Let us consider several questions, it is worthwhile for clients to ask themselves.
1. How much did my credit card balances increase, month over month, during the past year? Start by looking at beginning and ending balances owed on their cards. Look at each card statement, taking note of how much was made in payments and how much was added in new charges. If your client’s balances grew by an average of $1,500 a month, they are logically spending $1,500 more than they are taking in.
2. How much does your client pay in subscriptions? Let us term this as “money taken out of your account on a monthly basis.” Many automatic debits make great sense. You pay your car payment, power bill and homeowners insurance this way. What are they paying in streaming subscriptions, workout programs, meal kits and charitable contributions? This category includes Netflix, Amazone Prime and others. This is a convenient way to pay, but have they forgotten about some of them? Are they using them?
3. How much do you spend dining out? American spend more dining out vs. eating at home. The USDA did the research, indicating 55/7% of the food budget is spend eating away from home and 44.3% on groceries. (4) If you are a restaurant fan, this number could be very large. Calculate the number of times you eat out on a weekly or monthly basis. How would the expense differ if you had one of those meals at home?
4. How much do you spend on groceries? Everyone has been saying grocery prices have been rising. How much are you spending on groceries? This can be calculated by looking at your charge card statements, since it’s likely you pay that way. How does it change month over month? How much has it changed since last year? According to the USDA and USA Today, the average American family spends about $1,000/month. What can you do to keep your supermarket expenses under control?
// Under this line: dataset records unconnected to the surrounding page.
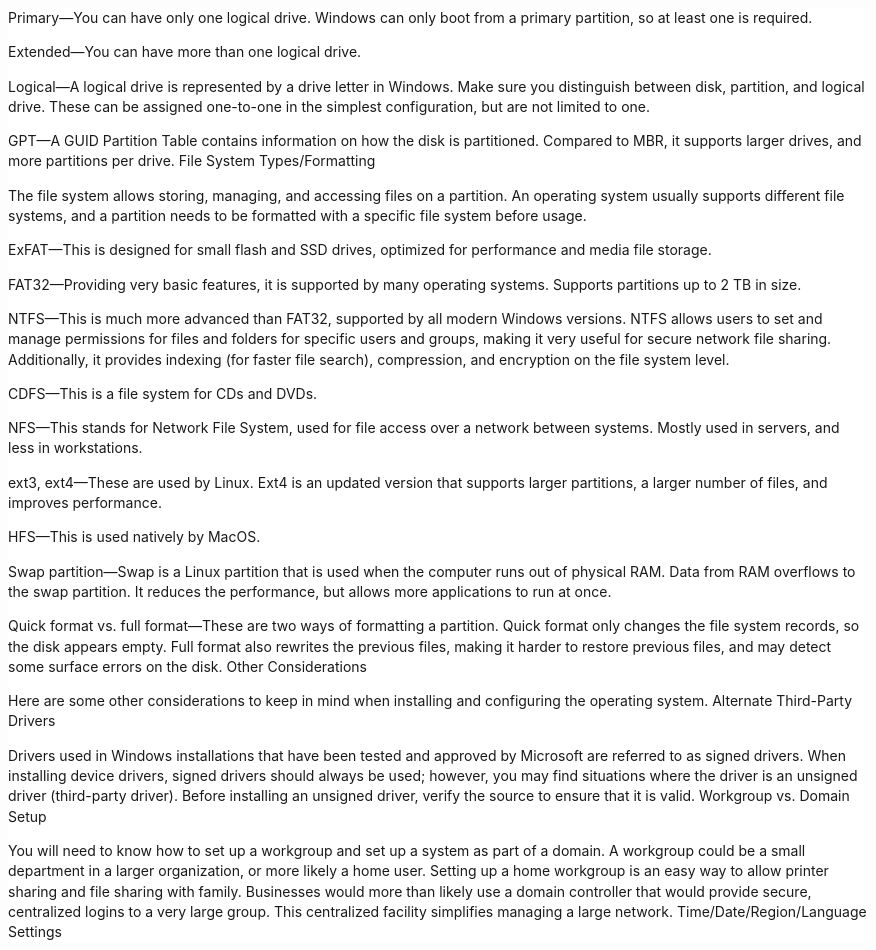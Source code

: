 Primary—You can have only one logical drive. Windows can only boot from a primary partition, so at least one is required.

Extended—You can have more than one logical drive.

Logical—A logical drive is represented by a drive letter in Windows. Make sure you distinguish between disk, partition, and logical drive. These can be assigned one-to-one in the simplest configuration, but are not limited to one.

GPT—A GUID Partition Table contains information on how the disk is partitioned. Compared to MBR, it supports larger drives, and more partitions per drive.
File System Types/Formatting

The file system allows storing, managing, and accessing files on a partition. An operating system usually supports different file systems, and a partition needs to be formatted with a specific file system before usage.

ExFAT—This is designed for small flash and SSD drives, optimized for performance and media file storage.

FAT32—Providing very basic features, it is supported by many operating systems. Supports partitions up to 2 TB in size.

NTFS—This is much more advanced than FAT32, supported by all modern Windows versions. NTFS allows users to set and manage permissions for files and folders for specific users and groups, making it very useful for secure network file sharing. Additionally, it provides indexing (for faster file search), compression, and encryption on the file system level.

CDFS—This is a file system for CDs and DVDs.

NFS—This stands for Network File System, used for file access over a network between systems. Mostly used in servers, and less in workstations.

ext3, ext4—These are used by Linux. Ext4 is an updated version that supports larger partitions, a larger number of files, and improves performance.

HFS—This is used natively by MacOS.

Swap partition—Swap is a Linux partition that is used when the computer runs out of physical RAM. Data from RAM overflows to the swap partition. It reduces the performance, but allows more applications to run at once.

Quick format vs. full format—These are two ways of formatting a partition. Quick format only changes the file system records, so the disk appears empty. Full format also rewrites the previous files, making it harder to restore previous files, and may detect some surface errors on the disk.
Other Considerations

Here are some other considerations to keep in mind when installing and configuring the operating system.
Alternate Third-Party Drivers

Drivers used in Windows installations that have been tested and approved by Microsoft are referred to as signed drivers. When installing device drivers, signed drivers should always be used; however, you may find situations where the driver is an unsigned driver (third-party driver). Before installing an unsigned driver, verify the source to ensure that it is valid.
Workgroup vs. Domain Setup

You will need to know how to set up a workgroup and set up a system as part of a domain. A workgroup could be a small department in a larger organization, or more likely a home user. Setting up a home workgroup is an easy way to allow printer sharing and file sharing with family. Businesses would more than likely use a domain controller that would provide secure, centralized logins to a very large group. This centralized facility simplifies managing a large network.
Time/Date/Region/Language Settings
5. How much do you pay in late fees? This might be a small number, but ask yourself “How much am I paying in late fees?” CNBC indicates 37% of us paid at least on in the preceding 12 months. (5) This might occur unintentionally when bill payments get stuck in the mail. Are some providers charging you a fee for sending out monthly bills to be paid by return mail? Consider putting recurring bills like utility payments on autopay.
6. Tobacco, alcohol and other habits. Do you smoke or drink at an above average rate? It makes sense to calculate what your habit is costing. It is your choice to continue (or not) but you should attach a price tag.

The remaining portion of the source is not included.